Working long hours won't kill you, but they will if you don't take breaks. Take regular breaks throughout the day, I reward myself when working to a tight deadline by saying to myself that once I've completed a part of a task then I will break for a coffee or take the dog for a walk.
It's not good churning out a lot of stuff if it's average, better to turn out less stuff that is of a high quality. That's what will get you the good gigs and those are the gigs that get you better money and in my experience the best people to work for.
Turn Off The Tech
I want to test some of you tech junkies this week. You know who you are, you have all your alerts switched on and respond to them 24/7. You wake up and look at your tech and go to sleep by kissing you iPhone good night. Try this:
- Turn off your desktop alerts. Really they are pointless and have no place in a professional studio when you should be concentrating on the work you are doing.

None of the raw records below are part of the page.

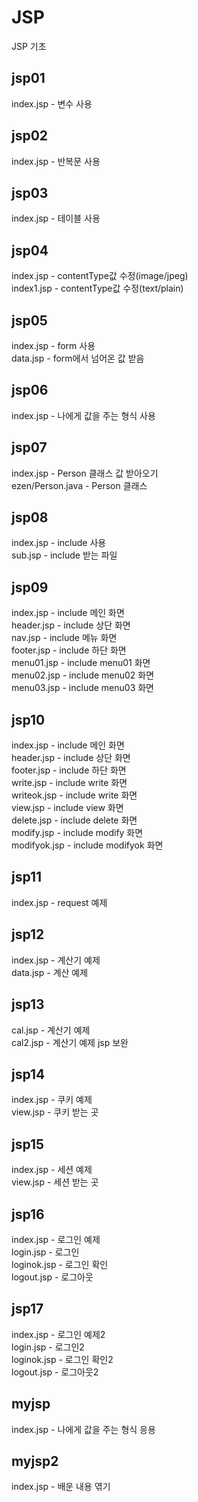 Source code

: # JSP  
JSP 기초  
  
## jsp01  
  index.jsp - 변수 사용  
  
## jsp02  
  index.jsp - 반복문 사용  
  
## jsp03  
  index.jsp - 테이블 사용  
  
## jsp04  
  index.jsp - contentType값 수정(image/jpeg)  
  index1.jsp - contentType값 수정(text/plain)  
  
## jsp05  
  index.jsp - form 사용  
  data.jsp - form에서 넘어온 값 받음  
  
## jsp06  
  index.jsp - 나에게 값을 주는 형식 사용  
  
## jsp07  
  index.jsp - Person 클래스 값 받아오기  
  ezen/Person.java - Person 클래스  
  
## jsp08  
  index.jsp - include 사용  
  sub.jsp - include 받는 파일  
  
## jsp09  
  index.jsp - include 메인 화면  
  header.jsp - include 상단 화면  
  nav.jsp - include 메뉴 화면  
  footer.jsp - include 하단 화면  
  menu01.jsp - include menu01 화면  
  menu02.jsp - include menu02 화면  
  menu03.jsp - include menu03 화면  
  
## jsp10  
  index.jsp - include 메인 화면  
  header.jsp - include 상단 화면  
  footer.jsp - include 하단 화면  
  write.jsp - include write 화면  
  writeok.jsp - include write 화면  
  view.jsp - include view 화면  
  delete.jsp - include delete 화면  
  modify.jsp - include modify 화면  
  modifyok.jsp - include modifyok 화면  
  
## jsp11  
  index.jsp - request 예제  
  
## jsp12  
  index.jsp - 계산기 예제  
  data.jsp - 계산 예제  
  
## jsp13  
  cal.jsp - 계산기 예제  
  cal2.jsp - 계산기 예제 jsp 보완  
  
## jsp14  
  index.jsp - 쿠키 예제  
  view.jsp - 쿠키 받는 곳  
  
## jsp15  
  index.jsp - 세션 예제  
  view.jsp - 세션 받는 곳  
  
## jsp16  
  index.jsp - 로그인 예제  
  login.jsp - 로그인  
  loginok.jsp - 로그인 확인  
  logout.jsp - 로그아웃  
  
## jsp17  
  index.jsp - 로그인 예제2  
  login.jsp - 로그인2  
  loginok.jsp - 로그인 확인2  
  logout.jsp - 로그아웃2  
  
## myjsp  
  index.jsp - 나에게 값을 주는 형식 응용  
  
## myjsp2  
  index.jsp - 배운 내용 엮기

- Put you phone on silent. I've done this for years, I still have friends and clients but I'm not distracted by the incessant dings, bings, bongs (not that kind!) and buzzes. I don't even have my phone on vibrate.
- Instead of being 'always on' have set times to read and respond to emails.
- Think about emails and PMs before you reply. I once asked my wife who worked in a high powered role how long I should expect someone to reply to an email. She said up to a week. I was stunned as up until then I thought 10 minutes was a long time to wait. Yes there will be exceptions but in many cases too many of us (myself included) are too eager to answer emails fast and all we do is make a rod for our own backs.
- Turn off social media when working. I find myself too easily drawn into arguments about cats, politics or find myself having lost an hour watching 'an amazing you won't believe what happens next' video of a goat using Pro Tools.
- Visit forums less often, these days once I comment I rarely go back again to read any replies. Perhaps someone disagreed with me or called me a dick, so what! If forums have taught us anything it is that being right is overrated.
Nothing I have written here is rocket-science.
Nothing here is hard. It's about creating a lifestyle of order and balance in what can often be a frenetic world.
Please take some of this advice and prevent yourself from burning out.
Be kind to yourself, you are unique.